Plaintiffs filed a First Amended Complaint ("FAC") against Defendants alleging: trademark infringement, unfair competition, breach of contract, breach of duty of loyalty, misappropriation of trade secrets, unfair business practices, and tortious interference with prospective business advantage. See Dkt. # 13. Defendants filed a motion to dismiss the FAC,

Dkt. # 22, which this Court granted in part and denied in part. See Dkt. # 26.

Shortly thereafter, Plaintiffs filed a Second Amended Complaint ("SAC"), see Dkt. # 30 and Defendants filed a motion to dismiss five of the seven causes of action. See Dkt. # 33. On February 1, 2013, the Court granted the motion to dismiss because Plaintiffs failed to file a timely opposition. See Dkt. # 44. A week later, Plaintiffs filed this motion for relief from the February 1, 2013 Order on the grounds of excusable neglect because Plaintiffs' counsel did not realize that Defendants had filed their Motion to Dismiss. See Dkt. # 46.

II. Legal Standard

Excusable neglect encompasses situations where the failure to comply with a filing deadline is attributable to negligence and includes omissions caused by carelessness. Lemoge v. United States, 587 F.3d 1188, 1192 (9th Cir. 2009) (citing Pioneer Inv. Servs. Co. v. Brunswick Assocs. Ltd., 507 U.S. 380, 394 (1993)). Under the Ninth Circuit's Pioneer--Briones standard, courts must consider at least four factors: (1) the danger of prejudice to the opposing party; (2) the length of the delay and its potential impact on the proceedings; (3) the reason for the delay; and (4) whether the movant acted in good faith. Id. (citing Pioneer, 507 U.S. at 395; Briones v. Riviera Hotel & Casino, 116 F.3d 379, 381 (9th Cir. 1997)). The determination of excusable neglect is an equitable one, taking account of all relevant circumstances surrounding the party's omission. Id.

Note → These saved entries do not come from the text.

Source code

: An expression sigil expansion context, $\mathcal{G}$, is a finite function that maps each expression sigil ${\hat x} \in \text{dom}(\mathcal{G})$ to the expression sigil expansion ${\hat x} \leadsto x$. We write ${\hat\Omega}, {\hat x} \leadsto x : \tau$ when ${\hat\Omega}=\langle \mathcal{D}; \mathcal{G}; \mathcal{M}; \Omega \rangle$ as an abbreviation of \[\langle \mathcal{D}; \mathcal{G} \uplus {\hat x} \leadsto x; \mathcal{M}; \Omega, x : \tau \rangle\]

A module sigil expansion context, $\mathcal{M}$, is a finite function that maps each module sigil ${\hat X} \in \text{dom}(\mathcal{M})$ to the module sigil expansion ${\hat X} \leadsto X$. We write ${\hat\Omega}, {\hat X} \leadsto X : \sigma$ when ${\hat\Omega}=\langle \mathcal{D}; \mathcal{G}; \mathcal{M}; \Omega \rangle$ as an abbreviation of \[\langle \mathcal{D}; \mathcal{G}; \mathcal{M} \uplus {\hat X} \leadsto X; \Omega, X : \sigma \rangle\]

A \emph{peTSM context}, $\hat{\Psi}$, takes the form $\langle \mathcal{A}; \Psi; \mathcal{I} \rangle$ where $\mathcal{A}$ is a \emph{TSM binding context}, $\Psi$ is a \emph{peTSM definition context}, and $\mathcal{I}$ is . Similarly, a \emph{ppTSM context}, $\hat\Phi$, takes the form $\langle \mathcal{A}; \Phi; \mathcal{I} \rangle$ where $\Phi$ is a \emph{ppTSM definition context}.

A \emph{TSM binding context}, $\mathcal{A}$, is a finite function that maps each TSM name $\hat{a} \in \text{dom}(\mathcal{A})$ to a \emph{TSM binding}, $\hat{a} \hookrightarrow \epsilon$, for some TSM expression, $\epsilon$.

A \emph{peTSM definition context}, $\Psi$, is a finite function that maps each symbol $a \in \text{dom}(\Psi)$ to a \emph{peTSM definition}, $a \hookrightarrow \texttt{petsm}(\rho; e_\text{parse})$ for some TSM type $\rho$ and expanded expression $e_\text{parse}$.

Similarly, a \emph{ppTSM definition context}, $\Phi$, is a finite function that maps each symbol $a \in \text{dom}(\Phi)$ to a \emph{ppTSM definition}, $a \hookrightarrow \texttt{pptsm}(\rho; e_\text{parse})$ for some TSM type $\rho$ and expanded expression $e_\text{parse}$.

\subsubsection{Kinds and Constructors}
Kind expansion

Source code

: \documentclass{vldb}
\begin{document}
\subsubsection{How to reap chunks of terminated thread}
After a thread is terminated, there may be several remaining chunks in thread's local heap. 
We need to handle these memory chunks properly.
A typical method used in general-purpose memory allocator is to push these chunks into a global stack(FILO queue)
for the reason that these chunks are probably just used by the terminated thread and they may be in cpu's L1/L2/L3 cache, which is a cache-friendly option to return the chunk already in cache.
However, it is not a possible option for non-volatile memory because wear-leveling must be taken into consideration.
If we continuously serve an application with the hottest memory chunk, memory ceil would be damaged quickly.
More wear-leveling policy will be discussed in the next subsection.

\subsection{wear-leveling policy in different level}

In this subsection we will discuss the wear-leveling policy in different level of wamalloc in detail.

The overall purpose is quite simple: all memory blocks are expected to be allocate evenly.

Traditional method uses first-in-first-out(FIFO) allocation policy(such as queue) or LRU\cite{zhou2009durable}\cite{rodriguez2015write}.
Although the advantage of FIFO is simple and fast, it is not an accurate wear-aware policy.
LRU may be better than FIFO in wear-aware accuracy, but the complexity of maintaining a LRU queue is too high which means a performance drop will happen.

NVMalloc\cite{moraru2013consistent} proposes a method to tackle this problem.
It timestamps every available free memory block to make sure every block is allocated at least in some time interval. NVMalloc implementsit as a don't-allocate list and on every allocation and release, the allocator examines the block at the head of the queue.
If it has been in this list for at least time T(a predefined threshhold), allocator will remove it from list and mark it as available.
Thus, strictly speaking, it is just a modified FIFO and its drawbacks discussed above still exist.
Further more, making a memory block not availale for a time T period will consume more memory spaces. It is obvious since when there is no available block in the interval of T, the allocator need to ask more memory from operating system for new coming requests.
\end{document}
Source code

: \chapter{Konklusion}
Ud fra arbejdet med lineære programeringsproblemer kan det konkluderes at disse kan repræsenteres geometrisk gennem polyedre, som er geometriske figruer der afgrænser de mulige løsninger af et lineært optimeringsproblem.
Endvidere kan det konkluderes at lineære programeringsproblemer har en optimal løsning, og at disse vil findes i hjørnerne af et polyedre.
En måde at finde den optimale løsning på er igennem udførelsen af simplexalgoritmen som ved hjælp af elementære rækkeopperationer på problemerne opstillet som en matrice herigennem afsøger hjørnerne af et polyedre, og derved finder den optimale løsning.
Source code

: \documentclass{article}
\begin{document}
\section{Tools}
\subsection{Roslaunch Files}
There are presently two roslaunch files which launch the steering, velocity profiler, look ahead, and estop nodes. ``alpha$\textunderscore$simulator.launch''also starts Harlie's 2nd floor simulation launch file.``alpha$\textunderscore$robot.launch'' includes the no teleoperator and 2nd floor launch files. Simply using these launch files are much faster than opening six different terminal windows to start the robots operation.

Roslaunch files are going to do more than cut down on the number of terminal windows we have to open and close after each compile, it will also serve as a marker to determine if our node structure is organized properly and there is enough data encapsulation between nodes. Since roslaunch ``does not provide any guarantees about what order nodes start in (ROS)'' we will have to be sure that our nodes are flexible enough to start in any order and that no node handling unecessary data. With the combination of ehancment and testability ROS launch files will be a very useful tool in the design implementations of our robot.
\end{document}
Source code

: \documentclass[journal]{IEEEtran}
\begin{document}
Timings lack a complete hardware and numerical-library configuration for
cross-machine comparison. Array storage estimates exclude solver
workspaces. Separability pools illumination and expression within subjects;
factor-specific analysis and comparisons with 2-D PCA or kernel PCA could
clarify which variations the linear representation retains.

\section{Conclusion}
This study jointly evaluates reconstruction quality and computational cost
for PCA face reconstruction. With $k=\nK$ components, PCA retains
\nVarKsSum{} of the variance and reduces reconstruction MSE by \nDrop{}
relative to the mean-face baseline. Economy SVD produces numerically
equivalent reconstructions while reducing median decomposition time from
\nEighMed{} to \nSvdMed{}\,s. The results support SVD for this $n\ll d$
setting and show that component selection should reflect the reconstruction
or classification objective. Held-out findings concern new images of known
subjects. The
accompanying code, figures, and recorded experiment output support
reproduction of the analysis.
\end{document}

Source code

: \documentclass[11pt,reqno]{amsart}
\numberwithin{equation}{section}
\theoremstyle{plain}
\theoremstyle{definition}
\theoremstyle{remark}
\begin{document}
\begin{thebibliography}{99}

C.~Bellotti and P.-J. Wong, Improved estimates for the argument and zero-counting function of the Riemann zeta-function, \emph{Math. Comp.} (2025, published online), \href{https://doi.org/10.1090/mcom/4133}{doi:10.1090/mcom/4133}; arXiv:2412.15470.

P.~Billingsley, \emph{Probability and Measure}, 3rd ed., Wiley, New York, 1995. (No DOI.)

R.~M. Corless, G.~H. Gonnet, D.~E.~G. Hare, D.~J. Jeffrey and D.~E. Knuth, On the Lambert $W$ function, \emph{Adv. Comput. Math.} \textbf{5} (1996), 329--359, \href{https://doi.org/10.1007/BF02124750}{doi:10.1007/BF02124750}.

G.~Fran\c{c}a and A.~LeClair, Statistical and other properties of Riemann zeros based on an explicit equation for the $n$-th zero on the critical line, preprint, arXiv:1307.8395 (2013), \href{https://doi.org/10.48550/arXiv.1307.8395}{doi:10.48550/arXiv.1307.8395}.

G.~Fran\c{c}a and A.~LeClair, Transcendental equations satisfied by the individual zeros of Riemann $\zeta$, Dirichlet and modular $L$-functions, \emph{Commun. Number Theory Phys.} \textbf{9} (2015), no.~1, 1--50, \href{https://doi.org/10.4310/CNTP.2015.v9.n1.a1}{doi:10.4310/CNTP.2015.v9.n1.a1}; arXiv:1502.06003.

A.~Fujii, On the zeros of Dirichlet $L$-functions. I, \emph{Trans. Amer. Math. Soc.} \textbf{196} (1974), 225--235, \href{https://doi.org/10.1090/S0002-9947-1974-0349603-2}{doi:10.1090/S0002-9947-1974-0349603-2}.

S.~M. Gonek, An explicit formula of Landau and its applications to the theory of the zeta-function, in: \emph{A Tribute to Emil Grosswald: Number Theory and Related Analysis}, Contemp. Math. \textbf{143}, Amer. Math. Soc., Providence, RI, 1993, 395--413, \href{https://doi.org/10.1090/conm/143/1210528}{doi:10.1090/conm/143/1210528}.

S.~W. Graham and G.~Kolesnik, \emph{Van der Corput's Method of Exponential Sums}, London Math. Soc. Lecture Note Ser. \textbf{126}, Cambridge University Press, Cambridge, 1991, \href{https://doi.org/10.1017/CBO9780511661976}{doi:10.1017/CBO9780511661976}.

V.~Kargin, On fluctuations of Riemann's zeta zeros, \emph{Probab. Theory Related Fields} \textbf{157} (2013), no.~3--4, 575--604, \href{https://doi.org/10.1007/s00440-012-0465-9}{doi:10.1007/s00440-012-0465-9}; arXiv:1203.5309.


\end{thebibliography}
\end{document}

Turning to the Pioneer factors-first, the Court finds that Defendants would be minimally prejudiced if the Court grants Plaintiffs' motion. The Ninth Circuit has recognized that losing a previous "quick but unmerited victory" is not considered prejudicial. Ahanchain v. Xenon Pictures, Inc. 624 F.3d 1253, 1262 (9th Cir. 2010). Although the motion to dismiss only pertained to five of Plaintiffs' claims, the victory would nonetheless be "quick but unmerited."

Second, Plaintiffs' delay in filing the Opposition was minimal. The Opposition Plaintiffs ultimately filed concurrently with their motion for relief was only eighteen days late, and only one week after they realized they had made an error. See Bateman v. U.S. Postal Service, 231 F.3d 1220, 1225 (9th Cir. 2000) (finding that a month long delay was insufficient to deny request for relief).

Third, while Plaintiffs' reason for the delay is particularly weak, it is still excusable neglect. Plaintiffs' counsel claims that he "erroneously assumed that [the CM/ECF notice] related to some of the six, hand-filed documents [he] had received via e-mail from Ms. Bacani earlier that day [and] [a]s a result, [he] failed to realize that Defendants [sic] had filed a Motion to Dismiss in addition to their Answer." Mot. 8:22-26. Because Plaintiffs' counsel did not realize a motion had been filed, he also "failed to calendar the matter for response." Mot. 9:12-14. While the Ninth Circuit has recognized that a calendaring mistake is a "weak justification for an attorney's delay", it has recognized that a calendaring error constitutes excusable neglect. Ahanchain, 624 F.3d at 1262 (citing Bateman, 231 F.3d at 1225; Pincay v. Andrews, 389 F.3d 853 (9th Cir. 2004)); cf. Sanchez v. Stryker Corp., No. 2:10-cv-08832 ODW (JCGx), 2012 WL 1570569, at *3 (C.D. Cal. May 2, 2012) (denying a motion for relief based on an "inadvertent calendaring error").

Fourth, there is no indication that Plaintiffs' failure to file a timely Opposition was the result of bad faith. Plaintiffs' counsel had no history of missing deadlines or disobeying the district court's orders. See Ahanchain, 624 F.3d at 1262. Accordingly, Plaintiffs' motion under Rule 60(b)(1) is GRANTED.


For the foregoing reasons, the Court GRANTS Plaintiffs' motion for relief from the order of dismissal. The Motion to Dismiss previously set for hearing on February 11, 2013 is reset for hearing on June 10, 2013. The parties are directed to file all necessary moving papers in accordance with the local rules.